Tale importanza è confermata anche da Paolo Guidotti che ritiene che anche i Crociati bolognesi, in marcia verso i porti toscani per imbarcarsi per il medio oriente, passassero proprio sul ponte di Castrola , allargando notevolmente il ruolo e l’importanza di tale struttura fino alla dimensione interregionale in quanto collegava Bologna alla Toscana lungo uno dei percorsi che dalla Porta di Saragozza, risalendo la valle del Reno, portavano ai passi appenninici. (Paolo Guidotti: I ponti sul Limentra contributo alla storia politica, economica e sociale di una vallata appenninica-Il Carrobbio 1975 ) 

Dello stesso avviso anche Arturo Palmieri che ne delinea anche il possibile percorso a partire dal ponte di Panico, che consentiva di passare in sponda destra di Reno, abbandonando quindi il fondovalle spesso pericoloso per problemi di brigantaggio e di tumultuose piene che allagavano la sede stradale rendendola impraticabile, per salire per la via più sicura dei monti prima a Caprara, poi a Veggio, Grizzana, Tavernola, Monteacutoragazza, Vimignano, ( col vicino Montovolo sede del santuario più famoso e importante del tempo, presso il quale si teneva anche una fiera annuale molto frequentata e dove arrivavano merci e bestiame anche dai territori toscani), Vigo,(sede della prima Podesteria istituita nella montagna bolognese), Carpineta, scendeva poi nel Limentra a Castrola, attraversava il ponte omonimo per salire poi a Casio(sede del primo Capitanato della montagna), dove si univa con l’altra strada proveniente da Savignano (ponte di Riola) per proseguire in direzione di Moscacchia, Pavana, Collina  per poi raggiungere Pistoia, Lucca e Pisa. (Arturo Palmieri- La montagna bolognese nel medioevo – Bologna – 1929).
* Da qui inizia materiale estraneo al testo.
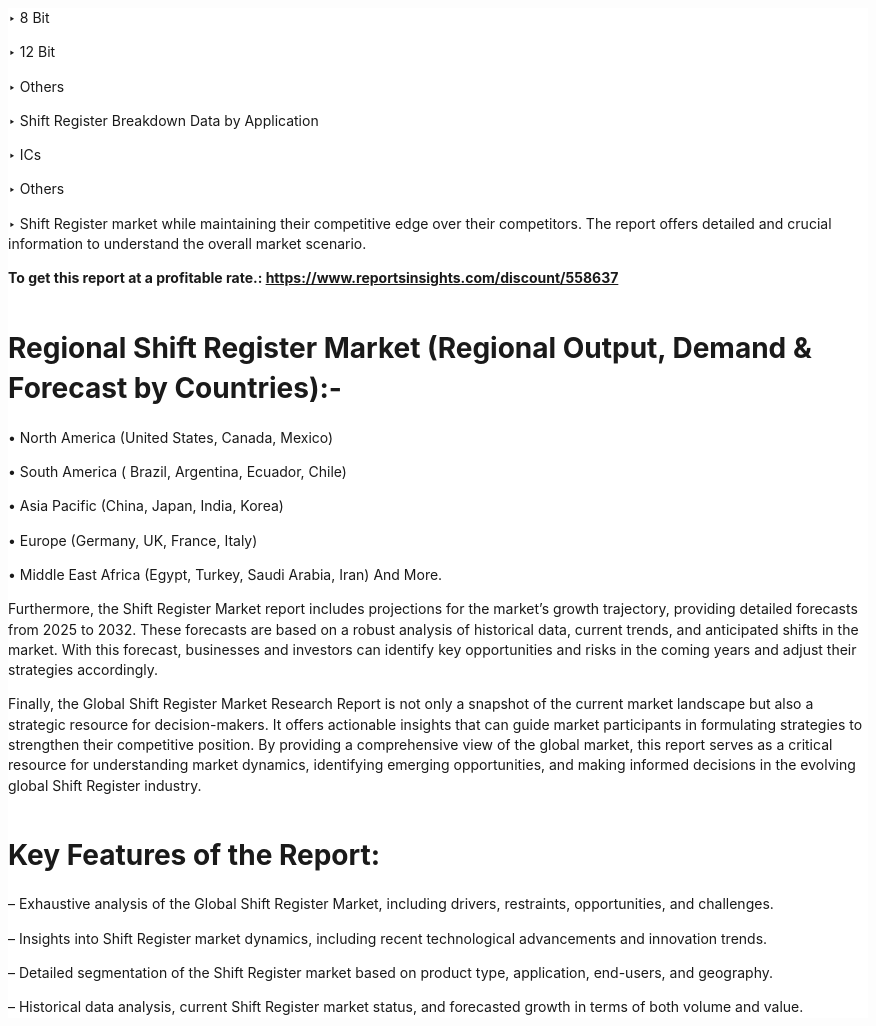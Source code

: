    ‣ 8 Bit

   ‣ 12 Bit

   ‣ Others

‣ Shift Register Breakdown Data by Application

   ‣ ICs

   ‣ Others

   ‣ Shift Register market while maintaining their competitive edge over their competitors. The report offers detailed and crucial information to understand the overall market scenario.

<strong>To get this report at a profitable rate.: <a href=https://www.reportsinsights.com/discount/558637>https://www.reportsinsights.com/discount/558637</a></strong>

# <strong>Regional Shift Register Market (Regional Output, Demand &amp; Forecast by Countries):-</strong>

• North America (United States, Canada, Mexico)

• South America ( Brazil, Argentina, Ecuador, Chile)

• Asia Pacific (China, Japan, India, Korea)

• Europe (Germany, UK, France, Italy)

• Middle East Africa (Egypt, Turkey, Saudi Arabia, Iran) And More.

Furthermore, the Shift Register Market report includes projections for the market’s growth trajectory, providing detailed forecasts from 2025 to 2032. These forecasts are based on a robust analysis of historical data, current trends, and anticipated shifts in the market. With this forecast, businesses and investors can identify key opportunities and risks in the coming years and adjust their strategies accordingly.

Finally, the Global Shift Register Market Research Report is not only a snapshot of the current market landscape but also a strategic resource for decision-makers. It offers actionable insights that can guide market participants in formulating strategies to strengthen their competitive position. By providing a comprehensive view of the global market, this report serves as a critical resource for understanding market dynamics, identifying emerging opportunities, and making informed decisions in the evolving global Shift Register industry.

# <strong>Key Features of the Report:</strong>

– Exhaustive analysis of the Global Shift Register Market, including drivers, restraints, opportunities, and challenges.

– Insights into Shift Register market dynamics, including recent technological advancements and innovation trends.

– Detailed segmentation of the Shift Register market based on product type, application, end-users, and geography.

– Historical data analysis, current Shift Register market status, and forecasted growth in terms of both volume and value.
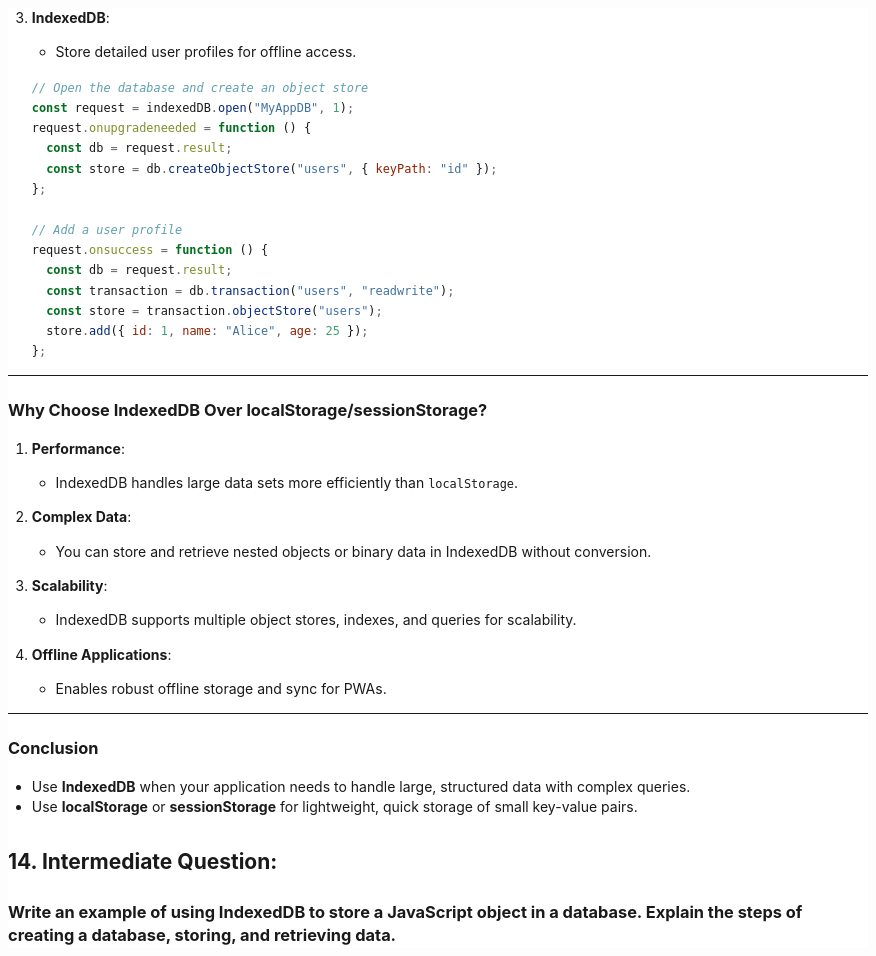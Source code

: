 3. **IndexedDB**:

   - Store detailed user profiles for offline access.

   ```javascript
   // Open the database and create an object store
   const request = indexedDB.open("MyAppDB", 1);
   request.onupgradeneeded = function () {
     const db = request.result;
     const store = db.createObjectStore("users", { keyPath: "id" });
   };

   // Add a user profile
   request.onsuccess = function () {
     const db = request.result;
     const transaction = db.transaction("users", "readwrite");
     const store = transaction.objectStore("users");
     store.add({ id: 1, name: "Alice", age: 25 });
   };
   ```

---

### **Why Choose IndexedDB Over localStorage/sessionStorage?**

1. **Performance**:

   - IndexedDB handles large data sets more efficiently than `localStorage`.

2. **Complex Data**:

   - You can store and retrieve nested objects or binary data in IndexedDB without conversion.

3. **Scalability**:

   - IndexedDB supports multiple object stores, indexes, and queries for scalability.

4. **Offline Applications**:
   - Enables robust offline storage and sync for PWAs.

---

### **Conclusion**

- Use **IndexedDB** when your application needs to handle large, structured data with complex queries.
- Use **localStorage** or **sessionStorage** for lightweight, quick storage of small key-value pairs.

## 14. **Intermediate Question:**

### Write an example of using **IndexedDB** to store a JavaScript object in a database. Explain the steps of creating a database, storing, and retrieving data.
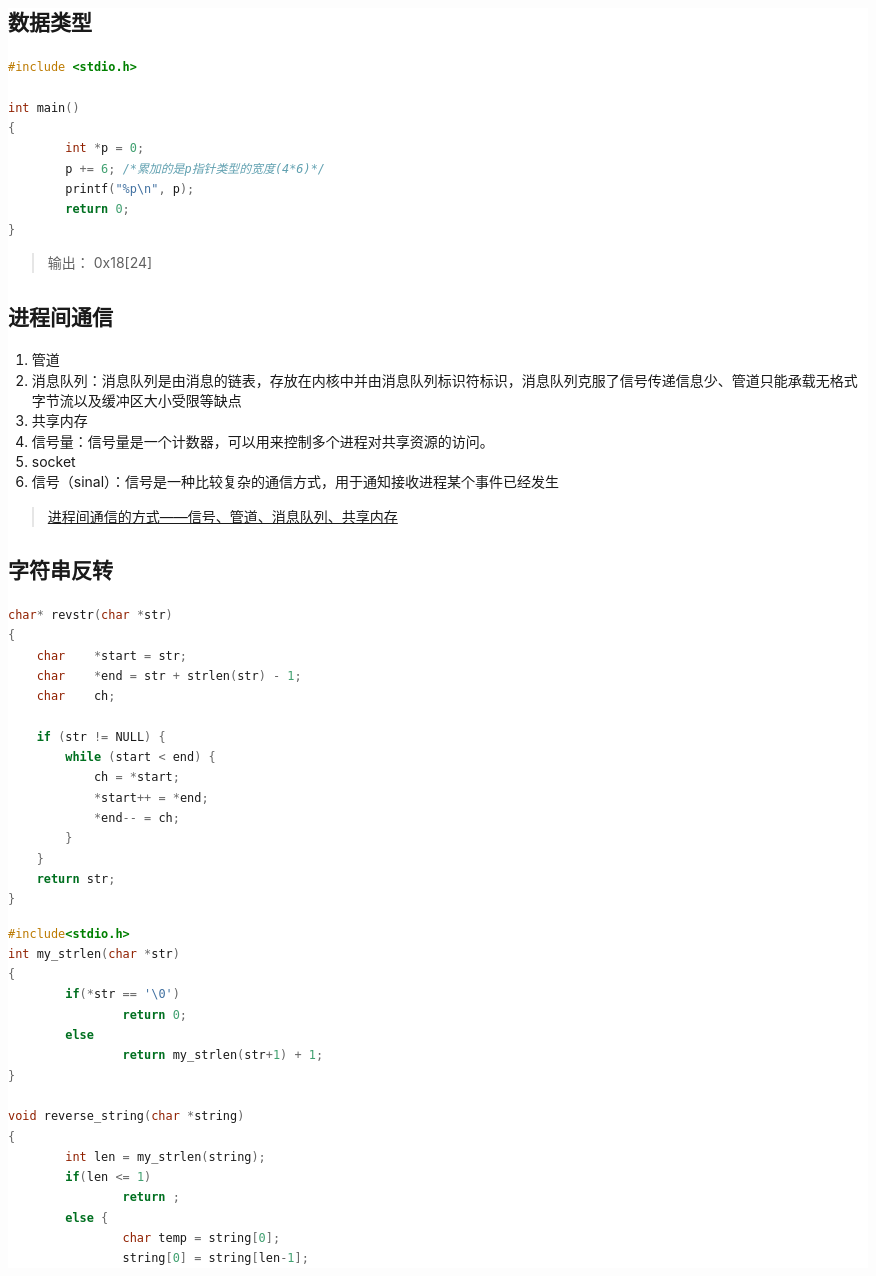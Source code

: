 ## 数据类型

``` C
#include <stdio.h>

int main()
{
        int *p = 0;
        p += 6; /*累加的是p指针类型的宽度(4*6)*/
        printf("%p\n", p);
        return 0;
}
```
>输出： 0x18[24]

## 进程间通信

1. 管道
2. 消息队列：消息队列是由消息的链表，存放在内核中并由消息队列标识符标识，消息队列克服了信号传递信息少、管道只能承载无格式字节流以及缓冲区大小受限等缺点
3. 共享内存
4. 信号量：信号量是一个计数器，可以用来控制多个进程对共享资源的访问。
5. socket
6. 信号（sinal）：信号是一种比较复杂的通信方式，用于通知接收进程某个事件已经发生

>[进程间通信的方式——信号、管道、消息队列、共享内存](https://www.cnblogs.com/LUO77/p/5816326.html)

## 字符串反转

``` C
char* revstr(char *str)
{
    char    *start = str;
    char    *end = str + strlen(str) - 1;
    char    ch;

    if (str != NULL) {
        while (start < end) {
            ch = *start;
            *start++ = *end;
            *end-- = ch;
        }
    }
    return str;
}
```

``` C
#include<stdio.h>
int my_strlen(char *str)
{
        if(*str == '\0')
                return 0;
        else
                return my_strlen(str+1) + 1;
}

void reverse_string(char *string)
{
        int len = my_strlen(string);
        if(len <= 1)
                return ;
        else {
                char temp = string[0];
                string[0] = string[len-1];
```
Risulta evidente che trattasi di un percorso alternativo a quello principale che attraversava il Reno sul ponte di Riola, per arrivare a Casio attraverso Savignano, ma certamente di un percorso che poteva diventare sostitutivo, specie in occasione delle frequenti interruzioni del ponte di Riola a causa delle piene che ne distruggevano le pile facendo crollare qualcuno dei numerosi archi.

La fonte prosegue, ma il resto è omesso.